• What the task requires: Take the line with "### Caching Improvements" and all lines after it, through the end of the records below, and repeat them exactly.

:: Provided data ::

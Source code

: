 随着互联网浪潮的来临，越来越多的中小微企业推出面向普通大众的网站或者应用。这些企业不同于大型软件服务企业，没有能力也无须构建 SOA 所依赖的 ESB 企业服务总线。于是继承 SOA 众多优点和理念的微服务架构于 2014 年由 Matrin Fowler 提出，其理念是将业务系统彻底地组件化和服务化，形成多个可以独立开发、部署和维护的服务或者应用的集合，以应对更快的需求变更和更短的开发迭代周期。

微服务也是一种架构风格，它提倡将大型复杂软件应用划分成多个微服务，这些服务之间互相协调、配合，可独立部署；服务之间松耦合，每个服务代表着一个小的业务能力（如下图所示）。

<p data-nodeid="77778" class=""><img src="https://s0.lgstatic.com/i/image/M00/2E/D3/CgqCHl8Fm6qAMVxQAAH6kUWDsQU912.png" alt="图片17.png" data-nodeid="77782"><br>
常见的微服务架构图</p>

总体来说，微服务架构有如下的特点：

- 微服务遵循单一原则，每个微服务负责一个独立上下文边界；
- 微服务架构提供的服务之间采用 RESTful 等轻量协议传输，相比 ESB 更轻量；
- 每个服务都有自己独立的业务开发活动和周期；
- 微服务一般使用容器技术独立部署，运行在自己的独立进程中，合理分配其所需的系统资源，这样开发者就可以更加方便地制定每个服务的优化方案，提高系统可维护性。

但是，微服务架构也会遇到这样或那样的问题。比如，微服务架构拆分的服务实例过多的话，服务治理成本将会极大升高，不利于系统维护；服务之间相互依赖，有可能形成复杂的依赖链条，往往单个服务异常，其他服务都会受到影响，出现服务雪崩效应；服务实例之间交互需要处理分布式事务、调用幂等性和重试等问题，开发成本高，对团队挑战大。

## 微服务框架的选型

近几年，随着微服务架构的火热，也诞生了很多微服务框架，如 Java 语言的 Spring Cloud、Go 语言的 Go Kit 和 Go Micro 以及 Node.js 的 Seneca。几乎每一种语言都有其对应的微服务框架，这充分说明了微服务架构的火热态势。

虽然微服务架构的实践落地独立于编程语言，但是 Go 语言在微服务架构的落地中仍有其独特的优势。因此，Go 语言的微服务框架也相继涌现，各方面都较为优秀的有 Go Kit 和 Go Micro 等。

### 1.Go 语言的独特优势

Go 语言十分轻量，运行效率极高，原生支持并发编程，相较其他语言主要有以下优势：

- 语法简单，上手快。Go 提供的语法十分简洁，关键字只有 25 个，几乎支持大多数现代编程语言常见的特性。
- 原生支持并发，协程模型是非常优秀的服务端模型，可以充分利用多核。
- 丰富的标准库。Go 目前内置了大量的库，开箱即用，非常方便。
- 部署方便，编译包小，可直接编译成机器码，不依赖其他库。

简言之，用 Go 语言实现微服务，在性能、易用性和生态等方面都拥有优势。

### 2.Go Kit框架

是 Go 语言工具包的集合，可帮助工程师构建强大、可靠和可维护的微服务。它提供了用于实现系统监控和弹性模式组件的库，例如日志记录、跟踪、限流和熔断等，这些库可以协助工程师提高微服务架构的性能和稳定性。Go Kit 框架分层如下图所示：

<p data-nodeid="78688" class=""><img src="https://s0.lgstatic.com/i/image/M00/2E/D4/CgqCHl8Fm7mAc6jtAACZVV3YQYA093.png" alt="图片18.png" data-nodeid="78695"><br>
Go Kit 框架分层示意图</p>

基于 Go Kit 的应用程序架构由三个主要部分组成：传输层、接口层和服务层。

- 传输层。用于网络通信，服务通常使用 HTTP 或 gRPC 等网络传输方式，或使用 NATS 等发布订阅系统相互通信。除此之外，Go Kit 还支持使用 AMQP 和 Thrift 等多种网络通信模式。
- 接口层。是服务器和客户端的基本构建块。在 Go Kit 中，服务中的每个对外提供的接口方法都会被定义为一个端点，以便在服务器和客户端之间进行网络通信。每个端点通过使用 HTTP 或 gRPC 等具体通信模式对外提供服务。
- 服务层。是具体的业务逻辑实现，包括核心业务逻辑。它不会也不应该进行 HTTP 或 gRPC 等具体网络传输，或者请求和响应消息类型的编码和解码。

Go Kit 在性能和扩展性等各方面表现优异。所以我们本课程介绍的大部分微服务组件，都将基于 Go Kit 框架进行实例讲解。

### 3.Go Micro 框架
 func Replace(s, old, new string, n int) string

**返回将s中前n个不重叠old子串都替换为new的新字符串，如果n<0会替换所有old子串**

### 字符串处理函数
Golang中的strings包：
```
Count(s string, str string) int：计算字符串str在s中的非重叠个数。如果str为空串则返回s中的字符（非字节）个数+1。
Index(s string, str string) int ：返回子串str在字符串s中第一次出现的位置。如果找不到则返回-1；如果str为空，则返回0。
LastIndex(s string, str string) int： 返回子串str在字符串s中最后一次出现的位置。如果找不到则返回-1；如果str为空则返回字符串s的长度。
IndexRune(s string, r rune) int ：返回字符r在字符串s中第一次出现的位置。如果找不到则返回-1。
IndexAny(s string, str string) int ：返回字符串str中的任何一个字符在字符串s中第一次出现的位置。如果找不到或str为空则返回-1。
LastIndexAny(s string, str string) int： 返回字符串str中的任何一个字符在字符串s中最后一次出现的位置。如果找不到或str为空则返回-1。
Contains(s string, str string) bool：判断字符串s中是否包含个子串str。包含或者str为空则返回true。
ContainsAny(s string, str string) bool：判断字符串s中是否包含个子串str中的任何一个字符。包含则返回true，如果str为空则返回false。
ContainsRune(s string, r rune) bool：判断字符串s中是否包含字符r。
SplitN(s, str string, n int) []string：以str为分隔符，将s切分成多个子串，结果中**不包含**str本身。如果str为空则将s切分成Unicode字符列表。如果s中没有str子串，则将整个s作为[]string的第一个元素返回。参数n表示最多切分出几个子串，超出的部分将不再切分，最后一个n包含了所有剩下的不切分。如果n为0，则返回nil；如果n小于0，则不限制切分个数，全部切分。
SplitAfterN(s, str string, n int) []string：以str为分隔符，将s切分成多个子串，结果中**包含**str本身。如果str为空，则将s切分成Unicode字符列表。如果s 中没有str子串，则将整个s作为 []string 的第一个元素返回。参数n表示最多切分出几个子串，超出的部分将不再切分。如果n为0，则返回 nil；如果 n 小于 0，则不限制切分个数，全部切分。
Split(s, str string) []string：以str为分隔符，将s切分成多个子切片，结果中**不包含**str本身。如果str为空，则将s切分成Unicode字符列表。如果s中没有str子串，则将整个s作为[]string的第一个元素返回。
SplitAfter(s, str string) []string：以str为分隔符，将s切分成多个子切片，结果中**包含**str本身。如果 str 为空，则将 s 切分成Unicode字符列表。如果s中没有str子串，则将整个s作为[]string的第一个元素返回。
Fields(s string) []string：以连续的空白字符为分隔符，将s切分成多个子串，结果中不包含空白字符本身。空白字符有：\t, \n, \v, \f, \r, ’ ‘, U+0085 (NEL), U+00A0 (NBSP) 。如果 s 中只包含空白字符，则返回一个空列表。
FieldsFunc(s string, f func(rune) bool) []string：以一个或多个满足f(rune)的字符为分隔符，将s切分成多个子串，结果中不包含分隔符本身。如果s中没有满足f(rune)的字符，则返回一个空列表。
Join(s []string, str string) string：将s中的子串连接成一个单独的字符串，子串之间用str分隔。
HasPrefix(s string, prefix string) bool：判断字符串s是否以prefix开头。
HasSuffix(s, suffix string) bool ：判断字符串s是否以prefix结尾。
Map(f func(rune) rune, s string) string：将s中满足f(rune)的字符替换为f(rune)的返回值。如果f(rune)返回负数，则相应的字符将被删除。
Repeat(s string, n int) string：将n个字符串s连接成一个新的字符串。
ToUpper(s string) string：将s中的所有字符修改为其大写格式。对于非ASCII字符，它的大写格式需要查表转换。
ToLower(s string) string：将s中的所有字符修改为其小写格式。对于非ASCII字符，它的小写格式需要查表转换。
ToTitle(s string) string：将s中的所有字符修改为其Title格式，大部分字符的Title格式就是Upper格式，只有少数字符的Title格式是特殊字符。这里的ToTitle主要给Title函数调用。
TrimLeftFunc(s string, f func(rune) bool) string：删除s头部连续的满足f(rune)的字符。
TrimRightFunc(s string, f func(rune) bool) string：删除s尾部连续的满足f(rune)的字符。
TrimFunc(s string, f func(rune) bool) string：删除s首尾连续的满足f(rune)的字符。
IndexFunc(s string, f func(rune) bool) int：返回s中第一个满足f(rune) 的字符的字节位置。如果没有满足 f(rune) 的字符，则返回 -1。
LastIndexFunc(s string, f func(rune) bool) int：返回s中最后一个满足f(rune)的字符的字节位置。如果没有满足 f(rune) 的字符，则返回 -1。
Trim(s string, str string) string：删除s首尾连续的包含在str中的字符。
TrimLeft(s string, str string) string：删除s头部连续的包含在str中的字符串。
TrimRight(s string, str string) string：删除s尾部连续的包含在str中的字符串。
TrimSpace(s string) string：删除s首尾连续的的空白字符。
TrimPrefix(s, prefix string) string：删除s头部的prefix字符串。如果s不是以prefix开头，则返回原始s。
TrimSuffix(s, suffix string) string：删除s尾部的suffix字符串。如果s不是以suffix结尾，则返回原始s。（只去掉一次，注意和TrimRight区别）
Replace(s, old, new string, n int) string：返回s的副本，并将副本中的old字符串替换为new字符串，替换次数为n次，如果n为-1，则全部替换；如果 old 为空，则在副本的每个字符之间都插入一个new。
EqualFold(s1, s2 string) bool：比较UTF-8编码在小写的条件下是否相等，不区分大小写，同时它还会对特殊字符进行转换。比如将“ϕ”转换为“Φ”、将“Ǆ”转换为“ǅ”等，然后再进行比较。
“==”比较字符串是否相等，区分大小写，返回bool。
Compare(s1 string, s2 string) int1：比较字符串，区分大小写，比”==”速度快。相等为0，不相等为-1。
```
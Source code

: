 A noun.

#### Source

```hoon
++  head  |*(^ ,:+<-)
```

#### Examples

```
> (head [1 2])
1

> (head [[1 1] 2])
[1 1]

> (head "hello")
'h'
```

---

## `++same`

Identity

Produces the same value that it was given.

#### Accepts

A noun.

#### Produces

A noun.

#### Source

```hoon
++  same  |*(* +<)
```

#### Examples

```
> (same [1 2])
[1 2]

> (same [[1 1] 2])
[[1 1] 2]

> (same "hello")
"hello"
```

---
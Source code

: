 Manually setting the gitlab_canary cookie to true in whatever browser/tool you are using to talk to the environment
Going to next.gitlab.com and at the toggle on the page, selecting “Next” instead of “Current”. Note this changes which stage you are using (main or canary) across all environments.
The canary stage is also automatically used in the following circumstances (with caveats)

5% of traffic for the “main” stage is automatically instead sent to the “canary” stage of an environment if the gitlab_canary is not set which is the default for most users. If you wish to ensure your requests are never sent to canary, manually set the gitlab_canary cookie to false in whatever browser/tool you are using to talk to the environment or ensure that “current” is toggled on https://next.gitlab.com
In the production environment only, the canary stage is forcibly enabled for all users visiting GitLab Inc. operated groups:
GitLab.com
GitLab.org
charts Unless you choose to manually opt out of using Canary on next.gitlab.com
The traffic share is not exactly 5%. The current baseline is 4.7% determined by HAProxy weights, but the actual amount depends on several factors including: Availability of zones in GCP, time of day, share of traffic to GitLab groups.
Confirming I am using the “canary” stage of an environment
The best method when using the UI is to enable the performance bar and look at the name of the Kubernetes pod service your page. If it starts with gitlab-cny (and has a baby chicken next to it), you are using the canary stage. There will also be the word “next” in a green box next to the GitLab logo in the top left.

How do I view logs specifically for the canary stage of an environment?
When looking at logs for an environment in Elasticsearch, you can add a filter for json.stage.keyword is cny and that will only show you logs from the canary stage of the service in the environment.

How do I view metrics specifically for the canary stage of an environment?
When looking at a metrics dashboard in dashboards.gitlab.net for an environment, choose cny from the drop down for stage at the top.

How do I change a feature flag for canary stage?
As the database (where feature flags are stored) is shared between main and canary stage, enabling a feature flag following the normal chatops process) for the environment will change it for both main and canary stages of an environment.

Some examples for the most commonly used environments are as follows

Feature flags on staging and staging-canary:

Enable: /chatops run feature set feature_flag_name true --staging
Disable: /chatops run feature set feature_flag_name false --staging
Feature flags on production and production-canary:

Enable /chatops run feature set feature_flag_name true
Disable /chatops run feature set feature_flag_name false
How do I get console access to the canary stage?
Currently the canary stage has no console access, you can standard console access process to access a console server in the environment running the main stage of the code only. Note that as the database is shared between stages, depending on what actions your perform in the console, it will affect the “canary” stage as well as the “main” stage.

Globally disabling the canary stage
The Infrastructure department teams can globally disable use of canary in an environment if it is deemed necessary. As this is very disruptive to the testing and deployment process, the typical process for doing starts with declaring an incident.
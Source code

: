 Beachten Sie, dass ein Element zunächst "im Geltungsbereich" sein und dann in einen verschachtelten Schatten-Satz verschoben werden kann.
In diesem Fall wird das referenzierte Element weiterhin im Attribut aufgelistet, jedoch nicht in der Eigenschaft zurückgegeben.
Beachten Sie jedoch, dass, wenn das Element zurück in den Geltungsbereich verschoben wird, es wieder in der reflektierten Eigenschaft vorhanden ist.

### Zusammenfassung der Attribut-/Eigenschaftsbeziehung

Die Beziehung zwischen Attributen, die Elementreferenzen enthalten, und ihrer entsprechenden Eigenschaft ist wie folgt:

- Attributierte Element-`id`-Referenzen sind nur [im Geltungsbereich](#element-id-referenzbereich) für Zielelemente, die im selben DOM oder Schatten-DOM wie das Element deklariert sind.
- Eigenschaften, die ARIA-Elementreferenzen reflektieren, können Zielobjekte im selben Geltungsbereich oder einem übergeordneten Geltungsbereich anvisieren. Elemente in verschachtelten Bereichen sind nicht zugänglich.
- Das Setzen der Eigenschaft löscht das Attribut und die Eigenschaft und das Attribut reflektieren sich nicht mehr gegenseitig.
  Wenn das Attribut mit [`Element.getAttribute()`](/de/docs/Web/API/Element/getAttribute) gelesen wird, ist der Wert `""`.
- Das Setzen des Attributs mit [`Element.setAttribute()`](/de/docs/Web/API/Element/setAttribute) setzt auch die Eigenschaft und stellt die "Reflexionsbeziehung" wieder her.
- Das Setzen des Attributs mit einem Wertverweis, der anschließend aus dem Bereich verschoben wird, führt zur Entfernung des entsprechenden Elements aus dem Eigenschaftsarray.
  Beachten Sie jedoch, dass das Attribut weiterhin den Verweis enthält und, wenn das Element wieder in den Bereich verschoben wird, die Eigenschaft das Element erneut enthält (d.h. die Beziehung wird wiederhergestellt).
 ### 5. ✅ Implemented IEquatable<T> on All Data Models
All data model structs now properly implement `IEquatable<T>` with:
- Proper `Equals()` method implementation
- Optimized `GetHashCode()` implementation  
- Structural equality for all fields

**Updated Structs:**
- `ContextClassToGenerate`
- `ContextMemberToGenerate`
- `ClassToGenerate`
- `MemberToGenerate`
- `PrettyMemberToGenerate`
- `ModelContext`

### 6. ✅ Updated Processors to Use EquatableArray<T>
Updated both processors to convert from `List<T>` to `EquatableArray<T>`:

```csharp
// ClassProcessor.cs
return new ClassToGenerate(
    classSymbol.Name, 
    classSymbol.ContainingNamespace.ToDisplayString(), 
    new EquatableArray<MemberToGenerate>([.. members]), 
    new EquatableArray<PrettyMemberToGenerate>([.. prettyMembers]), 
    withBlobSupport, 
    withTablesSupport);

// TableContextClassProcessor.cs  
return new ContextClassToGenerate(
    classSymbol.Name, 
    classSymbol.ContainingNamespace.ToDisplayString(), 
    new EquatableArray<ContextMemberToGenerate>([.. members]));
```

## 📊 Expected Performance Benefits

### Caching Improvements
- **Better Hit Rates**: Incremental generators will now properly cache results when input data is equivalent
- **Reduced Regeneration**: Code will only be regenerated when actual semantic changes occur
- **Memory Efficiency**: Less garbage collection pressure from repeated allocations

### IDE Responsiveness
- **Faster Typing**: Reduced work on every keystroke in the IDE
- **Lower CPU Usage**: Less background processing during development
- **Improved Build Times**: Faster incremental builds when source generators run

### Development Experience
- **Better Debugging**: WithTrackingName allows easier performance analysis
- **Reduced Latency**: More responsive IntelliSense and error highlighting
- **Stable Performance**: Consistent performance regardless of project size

:::

• Result for this exercise:
### Caching Improvements
- **Better Hit Rates**: Incremental generators will now properly cache results when input data is equivalent
- **Reduced Regeneration**: Code will only be regenerated when actual semantic changes occur
- **Memory Efficiency**: Less garbage collection pressure from repeated allocations

### IDE Responsiveness
- **Faster Typing**: Reduced work on every keystroke in the IDE
- **Lower CPU Usage**: Less background processing during development
- **Improved Build Times**: Faster incremental builds when source generators run

### Development Experience
- **Better Debugging**: WithTrackingName allows easier performance analysis
- **Reduced Latency**: More responsive IntelliSense and error highlighting
- **Stable Performance**: Consistent performance regardless of project size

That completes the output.